When Terraform Is Still the Better Choice

HCP Terraform dependency: If your team’s workflow relies heavily on HCP Terraform’s managed features — Sentinel policy enforcement, remote state management, cost estimation, workspace-level permissions — migrating to OpenTofu means replacing those platform features with alternatives. That’s additional work, not just swapping a binary.

No governance concern: For teams without procurement or licensing concerns, the migration to OpenTofu has a cost (testing, validation, pipeline updates) and a benefit (governance, license). If the benefit side is near-zero for your specific situation, the cost doesn’t justify the change.

Community breadth: For teams in regulated industries or complex enterprise environments where “what does the community do about problem X” is a significant factor, Terraform’s larger established documentation base is a meaningful advantage.

Stability over features: For teams that prioritize predictability over cutting-edge features, Terraform’s stable release cadence and long-term enterprise support guarantees from HashiCorp/IBM may be preferable to OpenTofu’s faster-moving development.


Migration Questions Teams Should Answer Before Switching

Existing module estate

Do you have internal modules that reference Terraform-specific behaviors? Run them against OpenTofu in a test environment before committing to a migration. For most modules, the answer will be “fully compatible.” Document the exceptions before they become production incidents.

Policy and workflow dependencies

Are your CI/CD pipelines calling the terraform binary directly, or are they abstracted through Atlantis, a Makefile, or a platform wrapper? The closer to the binary your pipelines are, the simpler the swap. Check for HCP Terraform API integrations, Sentinel policy sets, or workspace variables that have no equivalent in OpenTofu’s ecosystem.

Support and procurement expectations

If your organization has a support contract with HashiCorp for Terraform enterprise support, understand what that means for an OpenTofu migration. Enterprise support for OpenTofu is available through commercial providers (Spacelift, env0, Scalr), but it’s a different vendor relationship than a HashiCorp contract.


FAQ

Is OpenTofu fully compatible with Terraform? For most standard workloads, yes — HCL syntax, provider protocol, and state format are shared. Compatibility gaps exist for HCP Terraform-specific features and some cutting-edge Terraform CLI features. Audit your specific dependencies before migrating.
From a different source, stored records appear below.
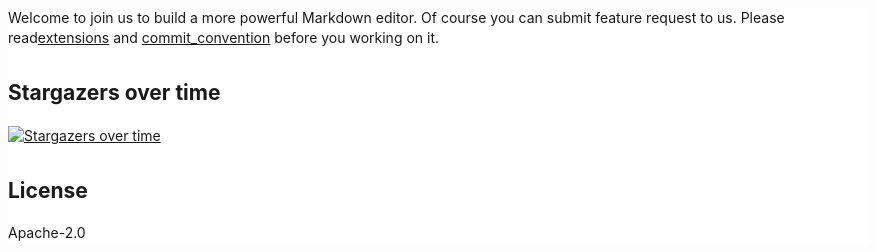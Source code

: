 Welcome to join us to build a more powerful Markdown editor. Of course you can submit feature request to us. Please read[extensions](./docs/extensions.md) and [commit_convention](./docs/commit_convention.md) before you working on it.


## Stargazers over time

[![Stargazers over time](https://starchart.cc/Tencent/cherry-markdown.svg)](https://starchart.cc/Tencent/cherry-markdown)


## License

Apache-2.0
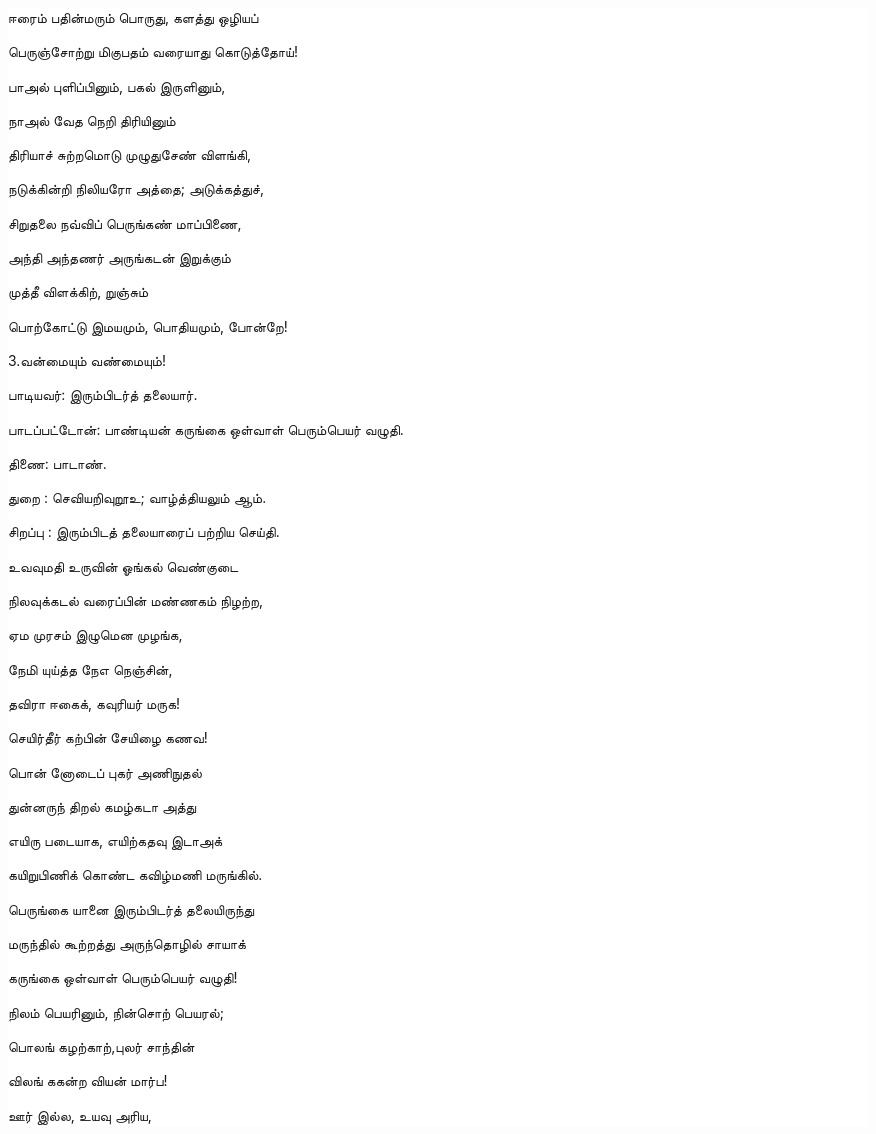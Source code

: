ஈரைம் பதின்மரும் பொருது, களத்து ஒழியப்  

பெருஞ்சோற்று மிகுபதம் வரையாது கொடுத்தோய்!  

பாஅல் புளிப்பினும், பகல் இருளினும்,  

நாஅல் வேத நெறி திரியினும்  

திரியாச் சுற்றமொடு முழுதுசேண் விளங்கி,  

நடுக்கின்றி நிலியரோ அத்தை; அடுக்கத்துச்,  

சிறுதலை நவ்விப் பெருங்கண் மாப்பிணை,  

அந்தி அந்தணர் அருங்கடன் இறுக்கும்  

முத்தீ விளக்கிற், றுஞ்சும்  

பொற்கோட்டு இமயமும், பொதியமும், போன்றே!  

3.வன்மையும் வண்மையும்!  

பாடியவர்: இரும்பிடர்த் தலையார்.  

பாடப்பட்டோன்: பாண்டியன் கருங்கை ஒள்வாள் பெரும்பெயர் வழுதி.  

திணை: பாடாண்.  

துறை : செவியறிவுறூஉ; வாழ்த்தியலும் ஆம்.  

சிறப்பு : இரும்பிடத் தலையாரைப் பற்றிய செய்தி.  

உவவுமதி உருவின் ஓங்கல் வெண்குடை  

நிலவுக்கடல் வரைப்பின் மண்ணகம் நிழற்ற,  

ஏம முரசம் இழுமென முழங்க,  

நேமி யுய்த்த நேஎ நெஞ்சின்,  

தவிரா ஈகைக், கவுரியர் மருக!  

செயிர்தீர் கற்பின் சேயிழை கணவ!  

பொன் னோடைப் புகர் அணிநுதல்  

துன்னருந் திறல் கமழ்கடா அத்து  

எயிரு படையாக, எயிற்கதவு இடாஅக்  

கயிறுபிணிக் கொண்ட கவிழ்மணி மருங்கில்.  

பெருங்கை யானை இரும்பிடர்த் தலையிருந்து  

மருந்தில் கூற்றத்து அருந்தொழில் சாயாக்  

கருங்கை ஒள்வாள் பெரும்பெயர் வழுதி!  

நிலம் பெயரினும், நின்சொற் பெயரல்;  

பொலங் கழற்காற்,புலர் சாந்தின்  

விலங் ககன்ற வியன் மார்ப!  

ஊர் இல்ல, உயவு அரிய,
Is OpenTofu replacing Terraform? Growing in adoption for new projects and in organizations with BSL licensing concerns. Terraform remains more widely deployed in production overall. See terraform alternatives for the broader market view.

Should teams migrate from Terraform to OpenTofu? Worth considering for governance or licensing reasons. Not worth the disruption if you have no concrete benefit from the migration. The migration itself is relatively low-friction for standard workflows — the evaluation is whether the benefit justifies the testing and pipeline work.

What changed after the license split? Terraform moved from MPL 2.0 to BSL 1.1 in August 2023. BSL prohibits building competing products on top of Terraform. For internal use, the restriction doesn’t apply to most teams. OpenTofu was forked by the community as an MPL-licensed alternative under CNCF governance.